> _WORK REQUIRED_: All lines containing the string "name" must be copied from the entries.

------ MATERIAL FOR THIS TASK ------

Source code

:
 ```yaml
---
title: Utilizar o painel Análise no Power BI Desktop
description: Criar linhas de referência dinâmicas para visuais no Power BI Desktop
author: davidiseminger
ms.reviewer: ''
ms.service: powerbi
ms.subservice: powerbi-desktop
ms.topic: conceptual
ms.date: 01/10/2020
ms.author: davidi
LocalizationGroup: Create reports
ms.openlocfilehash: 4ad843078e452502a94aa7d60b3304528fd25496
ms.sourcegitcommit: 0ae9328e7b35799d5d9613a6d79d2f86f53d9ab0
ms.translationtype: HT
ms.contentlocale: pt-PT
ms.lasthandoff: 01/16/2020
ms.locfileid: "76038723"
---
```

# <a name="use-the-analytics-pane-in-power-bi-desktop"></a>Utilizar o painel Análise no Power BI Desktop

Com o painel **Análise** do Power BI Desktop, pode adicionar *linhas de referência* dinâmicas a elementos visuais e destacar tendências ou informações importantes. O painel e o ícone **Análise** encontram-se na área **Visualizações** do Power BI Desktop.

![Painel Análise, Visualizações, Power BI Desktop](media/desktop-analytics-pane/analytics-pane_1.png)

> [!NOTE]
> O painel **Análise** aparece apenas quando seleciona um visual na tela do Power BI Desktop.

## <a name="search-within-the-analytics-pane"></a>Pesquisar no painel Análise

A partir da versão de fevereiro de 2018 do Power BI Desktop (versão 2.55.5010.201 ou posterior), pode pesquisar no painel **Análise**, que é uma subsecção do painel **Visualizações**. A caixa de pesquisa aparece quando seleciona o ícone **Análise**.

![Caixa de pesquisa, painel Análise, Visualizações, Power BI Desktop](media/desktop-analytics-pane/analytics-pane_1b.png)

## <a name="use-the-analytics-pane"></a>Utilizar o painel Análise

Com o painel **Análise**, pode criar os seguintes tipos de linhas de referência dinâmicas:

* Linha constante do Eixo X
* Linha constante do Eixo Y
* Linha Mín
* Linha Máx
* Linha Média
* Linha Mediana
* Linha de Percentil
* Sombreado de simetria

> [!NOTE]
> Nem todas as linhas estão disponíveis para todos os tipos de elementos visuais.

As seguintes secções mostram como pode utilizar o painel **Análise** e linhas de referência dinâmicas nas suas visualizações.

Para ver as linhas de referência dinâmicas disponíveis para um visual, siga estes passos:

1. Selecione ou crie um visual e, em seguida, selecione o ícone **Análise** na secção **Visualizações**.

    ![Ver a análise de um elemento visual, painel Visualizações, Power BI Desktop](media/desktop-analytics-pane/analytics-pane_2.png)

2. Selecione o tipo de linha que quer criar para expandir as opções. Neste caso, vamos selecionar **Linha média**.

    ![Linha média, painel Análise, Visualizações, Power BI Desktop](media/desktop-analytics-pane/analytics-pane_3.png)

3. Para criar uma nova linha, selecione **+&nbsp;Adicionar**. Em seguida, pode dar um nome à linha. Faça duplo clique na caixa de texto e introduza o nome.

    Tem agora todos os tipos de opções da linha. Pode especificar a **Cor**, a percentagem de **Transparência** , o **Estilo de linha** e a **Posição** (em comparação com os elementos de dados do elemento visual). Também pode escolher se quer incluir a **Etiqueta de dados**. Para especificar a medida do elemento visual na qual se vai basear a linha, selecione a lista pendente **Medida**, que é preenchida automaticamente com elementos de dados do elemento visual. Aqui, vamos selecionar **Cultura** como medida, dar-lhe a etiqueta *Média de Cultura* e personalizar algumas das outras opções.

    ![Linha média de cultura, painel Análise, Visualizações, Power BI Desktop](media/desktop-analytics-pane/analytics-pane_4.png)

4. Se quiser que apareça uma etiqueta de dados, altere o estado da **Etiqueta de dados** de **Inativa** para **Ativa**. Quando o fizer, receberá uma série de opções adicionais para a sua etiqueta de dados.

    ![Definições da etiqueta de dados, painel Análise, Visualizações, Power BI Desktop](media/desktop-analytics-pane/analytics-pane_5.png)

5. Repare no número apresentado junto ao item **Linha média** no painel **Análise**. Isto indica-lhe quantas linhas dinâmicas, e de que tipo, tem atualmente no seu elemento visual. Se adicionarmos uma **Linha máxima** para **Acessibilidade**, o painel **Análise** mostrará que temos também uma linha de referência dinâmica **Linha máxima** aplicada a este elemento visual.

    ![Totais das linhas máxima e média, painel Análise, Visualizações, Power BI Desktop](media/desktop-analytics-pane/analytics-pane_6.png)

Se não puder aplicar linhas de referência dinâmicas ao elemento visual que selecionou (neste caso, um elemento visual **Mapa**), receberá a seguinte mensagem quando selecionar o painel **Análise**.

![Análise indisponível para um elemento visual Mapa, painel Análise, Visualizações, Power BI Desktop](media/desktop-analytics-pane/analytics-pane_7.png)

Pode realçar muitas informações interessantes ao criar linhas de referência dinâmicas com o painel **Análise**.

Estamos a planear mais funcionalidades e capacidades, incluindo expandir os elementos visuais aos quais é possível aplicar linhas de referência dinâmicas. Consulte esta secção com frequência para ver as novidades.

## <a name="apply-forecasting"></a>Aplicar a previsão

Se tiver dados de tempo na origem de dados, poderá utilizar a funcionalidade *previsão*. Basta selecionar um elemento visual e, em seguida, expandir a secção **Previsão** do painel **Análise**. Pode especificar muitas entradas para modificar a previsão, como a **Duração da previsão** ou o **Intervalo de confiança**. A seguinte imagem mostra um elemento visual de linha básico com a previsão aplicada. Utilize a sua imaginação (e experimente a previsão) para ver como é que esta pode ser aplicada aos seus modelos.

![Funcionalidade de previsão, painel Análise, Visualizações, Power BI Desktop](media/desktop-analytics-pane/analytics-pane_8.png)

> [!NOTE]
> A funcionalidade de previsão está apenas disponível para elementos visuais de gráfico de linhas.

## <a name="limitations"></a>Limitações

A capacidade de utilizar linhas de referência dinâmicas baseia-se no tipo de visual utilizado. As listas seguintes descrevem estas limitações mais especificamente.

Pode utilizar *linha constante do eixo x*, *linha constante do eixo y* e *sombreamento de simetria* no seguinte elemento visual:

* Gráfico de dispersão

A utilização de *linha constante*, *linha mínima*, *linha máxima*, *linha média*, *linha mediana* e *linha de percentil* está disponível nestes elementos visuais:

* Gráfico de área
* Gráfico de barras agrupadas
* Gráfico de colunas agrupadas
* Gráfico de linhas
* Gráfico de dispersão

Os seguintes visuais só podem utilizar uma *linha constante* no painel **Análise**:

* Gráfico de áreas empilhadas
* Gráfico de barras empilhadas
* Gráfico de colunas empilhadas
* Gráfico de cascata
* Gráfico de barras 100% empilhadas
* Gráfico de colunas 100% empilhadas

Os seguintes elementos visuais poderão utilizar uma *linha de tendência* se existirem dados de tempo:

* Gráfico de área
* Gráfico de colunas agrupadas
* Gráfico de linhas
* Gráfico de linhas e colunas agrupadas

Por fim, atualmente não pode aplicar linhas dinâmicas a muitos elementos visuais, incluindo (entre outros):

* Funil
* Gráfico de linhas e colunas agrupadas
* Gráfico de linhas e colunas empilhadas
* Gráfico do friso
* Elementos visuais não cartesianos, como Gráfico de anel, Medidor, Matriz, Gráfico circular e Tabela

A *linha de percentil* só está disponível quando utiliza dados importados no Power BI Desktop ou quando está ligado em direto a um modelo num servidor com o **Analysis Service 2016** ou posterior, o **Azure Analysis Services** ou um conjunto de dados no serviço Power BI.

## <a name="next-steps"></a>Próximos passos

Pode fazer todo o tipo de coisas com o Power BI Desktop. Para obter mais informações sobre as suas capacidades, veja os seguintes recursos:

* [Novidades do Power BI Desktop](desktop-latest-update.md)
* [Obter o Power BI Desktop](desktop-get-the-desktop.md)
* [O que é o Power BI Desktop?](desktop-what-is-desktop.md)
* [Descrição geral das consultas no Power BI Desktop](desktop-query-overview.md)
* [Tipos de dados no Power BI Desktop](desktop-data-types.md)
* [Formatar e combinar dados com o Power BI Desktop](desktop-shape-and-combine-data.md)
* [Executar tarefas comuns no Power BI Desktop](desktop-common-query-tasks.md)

------

> _PROBLEM SOLUTION_:
# <a name="use-the-analytics-pane-in-power-bi-desktop"></a>Utilizar o painel Análise no Power BI Desktop
## <a name="search-within-the-analytics-pane"></a>Pesquisar no painel Análise
## <a name="use-the-analytics-pane"></a>Utilizar o painel Análise
## <a name="apply-forecasting"></a>Aplicar a previsão
## <a name="limitations"></a>Limitações
## <a name="next-steps"></a>Próximos passos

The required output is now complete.